• **WHAT YOU NEED TO DO**
Please filter the listing below and copy out the lines that hold "tabular".

• **DATA FOR ANALYSIS**
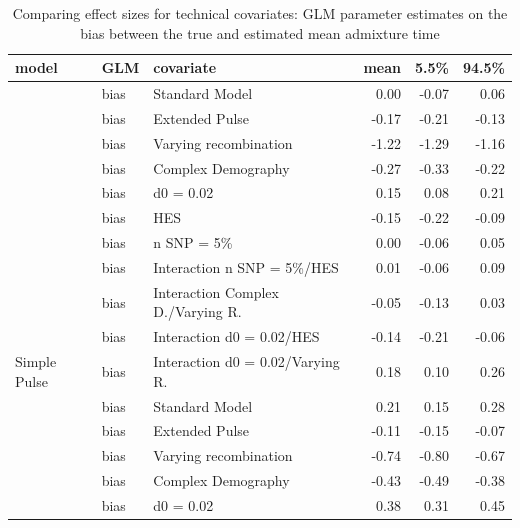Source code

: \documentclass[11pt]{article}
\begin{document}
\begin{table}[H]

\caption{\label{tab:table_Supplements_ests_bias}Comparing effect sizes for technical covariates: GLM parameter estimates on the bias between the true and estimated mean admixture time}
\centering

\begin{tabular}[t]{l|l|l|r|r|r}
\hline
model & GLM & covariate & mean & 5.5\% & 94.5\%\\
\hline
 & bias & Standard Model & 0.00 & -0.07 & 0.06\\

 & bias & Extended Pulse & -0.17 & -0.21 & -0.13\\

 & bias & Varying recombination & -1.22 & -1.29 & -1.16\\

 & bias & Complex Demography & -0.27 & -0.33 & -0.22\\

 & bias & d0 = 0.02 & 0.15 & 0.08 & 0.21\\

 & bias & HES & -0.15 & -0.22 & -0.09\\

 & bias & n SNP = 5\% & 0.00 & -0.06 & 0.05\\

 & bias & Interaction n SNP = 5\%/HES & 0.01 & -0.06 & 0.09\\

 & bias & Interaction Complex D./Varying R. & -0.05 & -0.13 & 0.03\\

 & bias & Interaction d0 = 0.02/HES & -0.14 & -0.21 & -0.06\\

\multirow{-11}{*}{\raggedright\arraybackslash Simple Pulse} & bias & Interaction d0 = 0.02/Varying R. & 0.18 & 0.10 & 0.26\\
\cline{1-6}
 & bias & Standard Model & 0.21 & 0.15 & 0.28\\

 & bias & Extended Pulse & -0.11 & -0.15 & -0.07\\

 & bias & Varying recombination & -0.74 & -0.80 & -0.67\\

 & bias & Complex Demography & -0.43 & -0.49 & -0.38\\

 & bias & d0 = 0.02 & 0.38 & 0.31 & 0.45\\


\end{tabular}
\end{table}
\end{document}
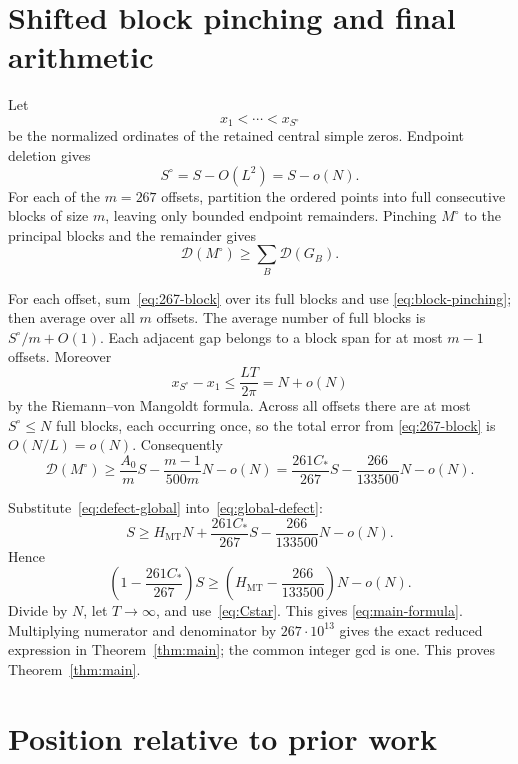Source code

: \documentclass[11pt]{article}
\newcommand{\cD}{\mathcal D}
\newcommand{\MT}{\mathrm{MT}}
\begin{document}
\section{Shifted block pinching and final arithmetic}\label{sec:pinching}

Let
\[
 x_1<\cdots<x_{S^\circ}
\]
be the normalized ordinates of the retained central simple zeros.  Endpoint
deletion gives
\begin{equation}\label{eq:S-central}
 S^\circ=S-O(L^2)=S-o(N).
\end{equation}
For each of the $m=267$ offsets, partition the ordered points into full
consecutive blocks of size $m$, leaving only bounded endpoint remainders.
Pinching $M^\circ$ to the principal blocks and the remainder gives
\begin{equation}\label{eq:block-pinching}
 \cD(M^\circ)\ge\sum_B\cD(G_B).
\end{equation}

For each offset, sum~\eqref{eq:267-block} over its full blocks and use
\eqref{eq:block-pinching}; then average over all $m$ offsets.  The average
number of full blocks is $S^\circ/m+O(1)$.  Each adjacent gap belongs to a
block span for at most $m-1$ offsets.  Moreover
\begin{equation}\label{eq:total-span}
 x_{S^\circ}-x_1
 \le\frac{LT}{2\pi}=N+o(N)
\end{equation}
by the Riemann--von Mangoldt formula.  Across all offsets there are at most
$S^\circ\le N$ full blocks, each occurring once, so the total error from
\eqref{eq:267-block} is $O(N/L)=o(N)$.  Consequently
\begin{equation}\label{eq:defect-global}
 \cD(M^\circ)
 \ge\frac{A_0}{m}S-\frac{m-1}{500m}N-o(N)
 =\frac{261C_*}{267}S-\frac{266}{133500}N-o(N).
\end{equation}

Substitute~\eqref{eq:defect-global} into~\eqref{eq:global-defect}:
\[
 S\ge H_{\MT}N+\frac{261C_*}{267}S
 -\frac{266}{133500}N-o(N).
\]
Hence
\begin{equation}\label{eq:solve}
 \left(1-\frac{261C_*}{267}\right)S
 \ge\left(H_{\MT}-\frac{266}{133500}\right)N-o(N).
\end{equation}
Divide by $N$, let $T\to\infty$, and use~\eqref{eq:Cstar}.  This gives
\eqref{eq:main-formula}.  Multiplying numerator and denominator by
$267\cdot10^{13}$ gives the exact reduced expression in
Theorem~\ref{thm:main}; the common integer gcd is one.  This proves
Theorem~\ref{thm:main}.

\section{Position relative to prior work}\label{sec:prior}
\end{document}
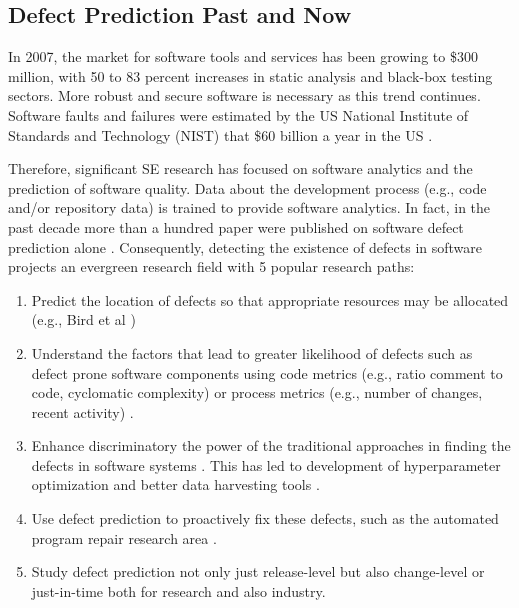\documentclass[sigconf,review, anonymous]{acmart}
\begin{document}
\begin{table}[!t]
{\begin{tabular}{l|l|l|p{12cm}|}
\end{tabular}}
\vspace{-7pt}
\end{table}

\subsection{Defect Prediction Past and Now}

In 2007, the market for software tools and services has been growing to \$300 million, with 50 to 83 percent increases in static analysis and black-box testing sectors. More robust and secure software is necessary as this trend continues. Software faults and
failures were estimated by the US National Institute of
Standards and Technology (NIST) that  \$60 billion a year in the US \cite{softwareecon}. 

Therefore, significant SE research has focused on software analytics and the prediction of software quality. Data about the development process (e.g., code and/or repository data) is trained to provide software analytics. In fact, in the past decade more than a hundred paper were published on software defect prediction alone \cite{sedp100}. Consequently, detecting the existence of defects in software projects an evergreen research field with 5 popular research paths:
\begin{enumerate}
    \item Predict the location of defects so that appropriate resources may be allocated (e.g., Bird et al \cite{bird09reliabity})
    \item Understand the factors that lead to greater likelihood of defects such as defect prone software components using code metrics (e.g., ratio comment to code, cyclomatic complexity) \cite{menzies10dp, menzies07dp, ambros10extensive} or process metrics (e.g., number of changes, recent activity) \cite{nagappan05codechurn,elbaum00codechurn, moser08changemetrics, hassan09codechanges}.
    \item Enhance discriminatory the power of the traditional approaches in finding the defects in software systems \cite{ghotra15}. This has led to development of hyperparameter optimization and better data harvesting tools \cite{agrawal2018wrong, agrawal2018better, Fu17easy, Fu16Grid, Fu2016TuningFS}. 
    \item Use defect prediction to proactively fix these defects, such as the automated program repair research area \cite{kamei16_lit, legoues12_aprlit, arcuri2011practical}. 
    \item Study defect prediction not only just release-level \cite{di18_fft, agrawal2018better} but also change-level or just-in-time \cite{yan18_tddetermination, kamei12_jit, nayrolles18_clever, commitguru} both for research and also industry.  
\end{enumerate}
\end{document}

• **ANSWER**
\begin{tabular}[t]{l|l|l|r|r|r}
\end{tabular}
{\begin{tabular}{l|l|l|p{12cm}|}
\end{tabular}}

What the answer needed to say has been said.